If you are a solo sailor, a racer, a cruiser or even a dinghy sailor... you should know who Sir Francis Chichester is.
Basically, he is the guy that proved to the world in the 60's that you could sail solo around the world without stops.
He did stop, just once and only because he wanted to, but very soon afterwards the Sunday Times in the UK created the Golden Globe; the first ever Solo, Non-stop Around the World yacht race in 1968 and the rest is history.
BUT, this was not the first of Francis Chichester's adventures, nor his last and in this book, The Romantic Challenge, we discover Francis just a few years on from his successful circumnavigation, looking for something else in sailing that will whet his whistle in the same way the circumnav did.

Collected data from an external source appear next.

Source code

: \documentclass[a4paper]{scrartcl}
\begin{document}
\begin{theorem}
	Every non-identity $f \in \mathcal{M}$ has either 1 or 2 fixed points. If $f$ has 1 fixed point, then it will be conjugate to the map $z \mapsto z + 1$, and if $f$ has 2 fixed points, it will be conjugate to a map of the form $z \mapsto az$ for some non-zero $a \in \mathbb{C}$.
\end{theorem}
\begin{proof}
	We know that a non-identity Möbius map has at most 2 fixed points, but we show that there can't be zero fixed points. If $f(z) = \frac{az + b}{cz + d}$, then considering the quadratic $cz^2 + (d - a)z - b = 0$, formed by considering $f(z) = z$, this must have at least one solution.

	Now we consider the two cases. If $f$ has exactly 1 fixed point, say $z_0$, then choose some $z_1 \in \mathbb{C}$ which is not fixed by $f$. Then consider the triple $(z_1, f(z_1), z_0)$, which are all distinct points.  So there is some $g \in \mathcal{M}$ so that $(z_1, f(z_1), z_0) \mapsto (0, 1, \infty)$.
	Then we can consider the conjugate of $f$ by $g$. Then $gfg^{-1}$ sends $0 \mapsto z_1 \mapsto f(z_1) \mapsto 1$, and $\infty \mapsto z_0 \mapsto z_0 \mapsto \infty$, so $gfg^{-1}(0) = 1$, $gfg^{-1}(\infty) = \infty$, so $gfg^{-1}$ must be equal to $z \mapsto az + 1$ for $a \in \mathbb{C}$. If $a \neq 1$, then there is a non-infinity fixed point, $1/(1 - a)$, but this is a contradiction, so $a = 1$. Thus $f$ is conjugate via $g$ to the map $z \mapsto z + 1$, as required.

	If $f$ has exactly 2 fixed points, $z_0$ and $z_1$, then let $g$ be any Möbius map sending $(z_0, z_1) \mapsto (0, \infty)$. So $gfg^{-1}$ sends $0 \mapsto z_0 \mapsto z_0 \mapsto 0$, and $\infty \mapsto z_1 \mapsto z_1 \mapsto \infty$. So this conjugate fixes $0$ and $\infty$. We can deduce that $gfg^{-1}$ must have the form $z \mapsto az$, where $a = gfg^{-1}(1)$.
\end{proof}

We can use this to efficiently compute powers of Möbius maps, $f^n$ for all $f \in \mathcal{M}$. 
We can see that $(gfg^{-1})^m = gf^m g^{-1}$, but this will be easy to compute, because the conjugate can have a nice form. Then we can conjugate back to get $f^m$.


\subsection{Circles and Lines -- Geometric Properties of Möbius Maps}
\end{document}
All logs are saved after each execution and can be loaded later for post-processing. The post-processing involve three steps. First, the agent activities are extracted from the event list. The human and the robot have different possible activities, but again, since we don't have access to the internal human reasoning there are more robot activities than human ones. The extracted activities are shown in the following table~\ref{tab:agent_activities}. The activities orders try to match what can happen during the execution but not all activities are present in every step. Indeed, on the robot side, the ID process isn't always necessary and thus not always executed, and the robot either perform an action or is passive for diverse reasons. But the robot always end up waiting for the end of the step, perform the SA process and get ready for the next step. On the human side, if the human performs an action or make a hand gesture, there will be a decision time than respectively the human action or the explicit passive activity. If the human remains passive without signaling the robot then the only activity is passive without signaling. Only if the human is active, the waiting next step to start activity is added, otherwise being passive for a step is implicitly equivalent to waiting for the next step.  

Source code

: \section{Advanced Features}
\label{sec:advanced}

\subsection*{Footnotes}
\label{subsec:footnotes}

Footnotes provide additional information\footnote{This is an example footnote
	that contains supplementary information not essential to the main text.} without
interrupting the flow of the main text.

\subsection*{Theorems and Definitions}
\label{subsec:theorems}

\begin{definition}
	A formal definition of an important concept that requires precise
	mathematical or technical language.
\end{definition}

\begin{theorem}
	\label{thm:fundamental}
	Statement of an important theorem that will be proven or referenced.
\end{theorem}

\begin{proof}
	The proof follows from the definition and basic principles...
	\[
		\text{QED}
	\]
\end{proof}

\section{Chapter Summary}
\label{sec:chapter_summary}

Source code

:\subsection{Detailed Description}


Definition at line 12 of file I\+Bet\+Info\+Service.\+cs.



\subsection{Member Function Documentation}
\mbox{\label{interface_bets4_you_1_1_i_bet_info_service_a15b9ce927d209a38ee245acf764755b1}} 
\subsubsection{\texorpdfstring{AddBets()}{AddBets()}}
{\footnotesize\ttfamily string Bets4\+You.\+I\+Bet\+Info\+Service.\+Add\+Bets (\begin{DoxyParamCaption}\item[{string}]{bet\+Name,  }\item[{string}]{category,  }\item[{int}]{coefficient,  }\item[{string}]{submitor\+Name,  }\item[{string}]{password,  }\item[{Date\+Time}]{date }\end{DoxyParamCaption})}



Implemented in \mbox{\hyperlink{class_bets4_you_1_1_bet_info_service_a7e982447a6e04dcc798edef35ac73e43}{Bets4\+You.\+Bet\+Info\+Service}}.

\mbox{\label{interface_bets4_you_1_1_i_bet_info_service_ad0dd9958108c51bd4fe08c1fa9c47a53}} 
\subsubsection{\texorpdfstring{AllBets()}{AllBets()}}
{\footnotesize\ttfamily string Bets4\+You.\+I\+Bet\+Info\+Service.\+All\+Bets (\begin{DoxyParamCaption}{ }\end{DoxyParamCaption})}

What he choose to do was to challenge the concept of sailing 200Nm per a day, a big feat for even modern computer-designed cruiser. At the time in the early 70's it was a far away goal to most sailors except those who remembered the Clipper ships .
As was his style, he chose to add greatly to the difficulty of the undertaking, by laying forth a goal of completing this high daily mileage on not one or two days, but for five!
He drew a 4000Nm line across the Atlantic and challenged himself to complete 1000Nm in five consecutive days. Meaning every single one of them would be required to be over 200NM.
It was a quantum leap in the psychology of performance around sailing and we are lucky that Sir Francis's style of writing allows the reader to get under the skin of the endeavour and really see inside the mind of a master mariner at work as he wrestles with the task.